For currently enrolled students
Graduate students who wish to present their research at international conferences at home and abroad may apply for financial support through the UCL Graduate School Student Conference Fund and the Bartlett's Architectural Research Fund (ARF). Graduate students may also apply to the UCL Graduate School Research Projects Fund and the ARF to defray the research-related costs.
Students who are RIBA members may be eligible for support through the RIBA Research Trusts. See here.
The Bartlett-Canadian Centre for Architecture Collection Research Grant Programme
The Bartlett and the Canadian Centre for Architecture (CCA) have established a research grant partnership that enables Bartlett MPhil/PhD Architectural Design or Architectural History and Theory students to conduct research at the CCA's Library and Collections in Montreal, Canada, one of the world's leading centres devoted to the study of architecture. The Bartlett and the CCA will each contribute matched funding for stipends for up to four students per year to study at the CCA for a one-month period in the spring, summer or autumn term. (One month is the minimum period of the grant.) Students who are interested in being considered for this programme will need to make an application for a major award to the Bartlett Architectural Research Fund (ARF). There are two deadlines each year, one in March and one in October. For more information about the programme and past recipients, see here.
Opportunities
As well as enabling students to graduate from the MPhil/PhD Architectural History and Theory with expertise in a particular area, the programme aims to provide knowledge of historical and critical techniques that can be of use in researching and writing about any architectural subject.

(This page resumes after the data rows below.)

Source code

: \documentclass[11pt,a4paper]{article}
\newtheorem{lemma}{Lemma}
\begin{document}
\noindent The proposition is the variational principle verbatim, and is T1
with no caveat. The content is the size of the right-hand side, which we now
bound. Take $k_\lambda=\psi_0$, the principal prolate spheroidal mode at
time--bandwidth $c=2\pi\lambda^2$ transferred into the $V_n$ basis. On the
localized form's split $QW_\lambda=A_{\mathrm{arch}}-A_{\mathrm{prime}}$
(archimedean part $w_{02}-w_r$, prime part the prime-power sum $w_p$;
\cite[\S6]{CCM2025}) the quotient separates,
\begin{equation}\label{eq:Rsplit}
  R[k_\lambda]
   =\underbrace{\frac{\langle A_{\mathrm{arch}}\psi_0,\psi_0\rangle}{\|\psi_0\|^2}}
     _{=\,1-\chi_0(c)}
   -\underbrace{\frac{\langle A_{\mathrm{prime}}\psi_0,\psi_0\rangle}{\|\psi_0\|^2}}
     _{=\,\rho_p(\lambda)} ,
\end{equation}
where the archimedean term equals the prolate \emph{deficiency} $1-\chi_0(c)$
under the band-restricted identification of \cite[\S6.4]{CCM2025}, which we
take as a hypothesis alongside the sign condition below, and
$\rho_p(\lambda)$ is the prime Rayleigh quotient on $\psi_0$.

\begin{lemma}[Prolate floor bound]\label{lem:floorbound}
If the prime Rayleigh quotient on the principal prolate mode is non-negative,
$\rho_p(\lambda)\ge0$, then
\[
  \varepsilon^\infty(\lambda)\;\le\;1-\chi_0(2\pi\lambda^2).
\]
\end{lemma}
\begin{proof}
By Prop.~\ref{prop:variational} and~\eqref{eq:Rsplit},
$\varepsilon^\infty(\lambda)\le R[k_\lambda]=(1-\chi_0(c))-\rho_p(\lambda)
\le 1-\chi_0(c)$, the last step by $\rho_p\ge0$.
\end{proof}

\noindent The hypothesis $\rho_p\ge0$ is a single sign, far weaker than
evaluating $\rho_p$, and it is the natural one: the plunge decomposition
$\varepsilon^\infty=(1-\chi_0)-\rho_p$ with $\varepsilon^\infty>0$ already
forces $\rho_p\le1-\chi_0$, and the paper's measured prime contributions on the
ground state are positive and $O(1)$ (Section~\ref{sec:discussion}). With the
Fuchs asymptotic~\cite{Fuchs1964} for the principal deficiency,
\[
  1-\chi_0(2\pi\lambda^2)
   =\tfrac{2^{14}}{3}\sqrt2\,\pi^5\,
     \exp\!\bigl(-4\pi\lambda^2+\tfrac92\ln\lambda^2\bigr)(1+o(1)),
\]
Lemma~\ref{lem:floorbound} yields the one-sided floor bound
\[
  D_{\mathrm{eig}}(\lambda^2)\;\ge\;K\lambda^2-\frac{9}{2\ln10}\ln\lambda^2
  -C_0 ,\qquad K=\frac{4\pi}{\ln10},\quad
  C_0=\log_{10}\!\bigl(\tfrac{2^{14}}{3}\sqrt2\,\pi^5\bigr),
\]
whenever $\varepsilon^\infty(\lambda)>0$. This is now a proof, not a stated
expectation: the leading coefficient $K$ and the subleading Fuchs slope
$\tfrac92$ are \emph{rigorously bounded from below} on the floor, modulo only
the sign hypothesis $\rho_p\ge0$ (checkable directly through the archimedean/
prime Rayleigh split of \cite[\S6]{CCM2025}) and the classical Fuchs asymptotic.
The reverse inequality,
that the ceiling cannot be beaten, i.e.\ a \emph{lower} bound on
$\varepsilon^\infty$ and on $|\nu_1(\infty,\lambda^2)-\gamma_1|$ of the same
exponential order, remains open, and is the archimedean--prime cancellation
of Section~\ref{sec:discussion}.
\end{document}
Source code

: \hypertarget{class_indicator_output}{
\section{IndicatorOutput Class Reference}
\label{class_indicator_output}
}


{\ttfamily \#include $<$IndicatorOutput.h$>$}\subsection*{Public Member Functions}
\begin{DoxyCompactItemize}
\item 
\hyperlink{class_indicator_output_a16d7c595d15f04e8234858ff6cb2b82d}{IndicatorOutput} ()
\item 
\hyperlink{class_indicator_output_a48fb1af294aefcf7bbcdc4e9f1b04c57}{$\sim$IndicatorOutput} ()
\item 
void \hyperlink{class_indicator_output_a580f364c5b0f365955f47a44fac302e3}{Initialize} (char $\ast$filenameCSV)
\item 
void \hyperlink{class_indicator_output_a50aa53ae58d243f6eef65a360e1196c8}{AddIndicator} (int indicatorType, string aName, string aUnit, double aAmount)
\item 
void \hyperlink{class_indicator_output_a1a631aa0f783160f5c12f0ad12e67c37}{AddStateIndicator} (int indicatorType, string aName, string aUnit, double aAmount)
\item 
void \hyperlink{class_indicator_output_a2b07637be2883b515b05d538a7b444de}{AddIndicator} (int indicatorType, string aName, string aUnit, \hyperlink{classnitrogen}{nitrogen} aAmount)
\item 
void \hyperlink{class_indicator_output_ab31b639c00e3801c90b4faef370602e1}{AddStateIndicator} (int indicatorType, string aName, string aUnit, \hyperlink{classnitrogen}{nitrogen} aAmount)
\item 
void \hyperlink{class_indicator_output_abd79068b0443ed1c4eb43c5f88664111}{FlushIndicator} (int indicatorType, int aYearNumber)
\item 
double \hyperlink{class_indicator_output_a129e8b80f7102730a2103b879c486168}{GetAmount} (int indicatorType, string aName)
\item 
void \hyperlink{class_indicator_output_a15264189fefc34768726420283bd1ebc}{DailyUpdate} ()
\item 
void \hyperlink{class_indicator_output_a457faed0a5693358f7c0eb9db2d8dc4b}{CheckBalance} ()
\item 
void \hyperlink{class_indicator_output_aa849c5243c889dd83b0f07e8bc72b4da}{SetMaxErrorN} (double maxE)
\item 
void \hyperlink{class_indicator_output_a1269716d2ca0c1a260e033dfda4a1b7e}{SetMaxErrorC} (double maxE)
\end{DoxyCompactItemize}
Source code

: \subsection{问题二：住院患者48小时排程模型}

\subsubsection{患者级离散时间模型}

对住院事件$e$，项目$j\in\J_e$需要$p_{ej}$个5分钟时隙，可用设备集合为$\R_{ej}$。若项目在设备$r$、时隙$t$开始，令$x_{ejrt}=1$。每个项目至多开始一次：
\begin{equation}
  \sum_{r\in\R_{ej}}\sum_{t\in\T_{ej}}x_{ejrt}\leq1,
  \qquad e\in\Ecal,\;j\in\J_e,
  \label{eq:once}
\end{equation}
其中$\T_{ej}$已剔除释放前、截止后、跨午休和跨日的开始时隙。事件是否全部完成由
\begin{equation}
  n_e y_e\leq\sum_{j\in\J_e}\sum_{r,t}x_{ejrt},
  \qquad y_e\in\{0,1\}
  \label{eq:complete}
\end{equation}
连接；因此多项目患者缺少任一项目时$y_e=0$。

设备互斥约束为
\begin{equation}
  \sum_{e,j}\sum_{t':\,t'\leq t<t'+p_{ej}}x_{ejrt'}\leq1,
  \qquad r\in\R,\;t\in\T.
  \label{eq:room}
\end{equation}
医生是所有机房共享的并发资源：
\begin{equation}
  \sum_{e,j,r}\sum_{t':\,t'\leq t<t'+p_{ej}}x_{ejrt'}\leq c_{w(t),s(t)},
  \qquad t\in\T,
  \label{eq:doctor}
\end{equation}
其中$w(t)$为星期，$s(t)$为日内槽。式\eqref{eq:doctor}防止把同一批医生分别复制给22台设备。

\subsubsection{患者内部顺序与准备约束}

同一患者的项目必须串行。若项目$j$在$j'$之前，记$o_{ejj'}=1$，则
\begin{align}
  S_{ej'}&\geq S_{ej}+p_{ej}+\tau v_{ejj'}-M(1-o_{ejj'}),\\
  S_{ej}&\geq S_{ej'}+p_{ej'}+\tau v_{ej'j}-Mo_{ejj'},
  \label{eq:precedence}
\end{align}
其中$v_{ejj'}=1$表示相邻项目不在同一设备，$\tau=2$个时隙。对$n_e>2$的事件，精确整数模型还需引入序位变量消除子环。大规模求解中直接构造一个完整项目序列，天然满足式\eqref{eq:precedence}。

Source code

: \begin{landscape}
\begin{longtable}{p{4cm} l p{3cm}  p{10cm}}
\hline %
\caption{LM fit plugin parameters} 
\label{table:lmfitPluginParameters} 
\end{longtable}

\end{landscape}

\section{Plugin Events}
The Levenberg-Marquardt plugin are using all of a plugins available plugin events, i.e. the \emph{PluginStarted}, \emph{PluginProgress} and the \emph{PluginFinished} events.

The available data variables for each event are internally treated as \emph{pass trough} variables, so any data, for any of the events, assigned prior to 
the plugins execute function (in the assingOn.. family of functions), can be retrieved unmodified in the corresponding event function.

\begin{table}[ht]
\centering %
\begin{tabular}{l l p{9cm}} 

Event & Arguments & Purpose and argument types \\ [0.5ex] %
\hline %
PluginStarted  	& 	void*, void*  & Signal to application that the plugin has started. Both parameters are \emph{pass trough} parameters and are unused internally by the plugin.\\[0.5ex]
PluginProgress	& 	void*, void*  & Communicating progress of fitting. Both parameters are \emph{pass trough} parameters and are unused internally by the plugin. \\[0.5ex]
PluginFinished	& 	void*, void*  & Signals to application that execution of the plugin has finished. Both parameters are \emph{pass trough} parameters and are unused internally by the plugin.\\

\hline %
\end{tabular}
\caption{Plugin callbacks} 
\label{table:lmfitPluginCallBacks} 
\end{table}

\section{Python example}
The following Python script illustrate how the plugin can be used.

Graduates of the course have gone on to pursue careers in a wide variety of fields, from architectural and design practice to curatorial positions. Many also carry on in academe. Recent graduates have taken up posts at the following establishments:
• Chiang-Mai University
• Istanbul Technical University
• National University of Singapore
• UCL
• University of Brighton
• University of Cambridge
• University of Cape Town
• University of Indonesia
• University of Nottingham
• University of the West of England
• University of Westminster
• University of the Witwatersrand
• Waterloo University
The theses of graduates have been published as book chapters, refereed journal articles or as academic monographs. For example, see:
• Jennifer Beningfield, The Frightened Land (Routledge, 2006)
• Jonathan Noble, African Identity in Post-Apartheid Public Architecture: White Skin, Black Masks (Ashgate, 2011)
• Kemas Ridwan Kurniawan, Postcolonial History of Architecture and Urbanism: Power and Space of Indonesian Tin Mining in Bangka Island (VDM Verlag Dr. Müller, 2012).
Forthcoming publications include books based on Sandy McCreery's 'Turnpike Roads and the Spatial Culture of London, 1756-1830 (Yale University Press) and Yat Ming Loo's 'City of the Non-Descript: Post-Colonial Architecture and Urban Space in Kuala Lumpur' (Ashgate).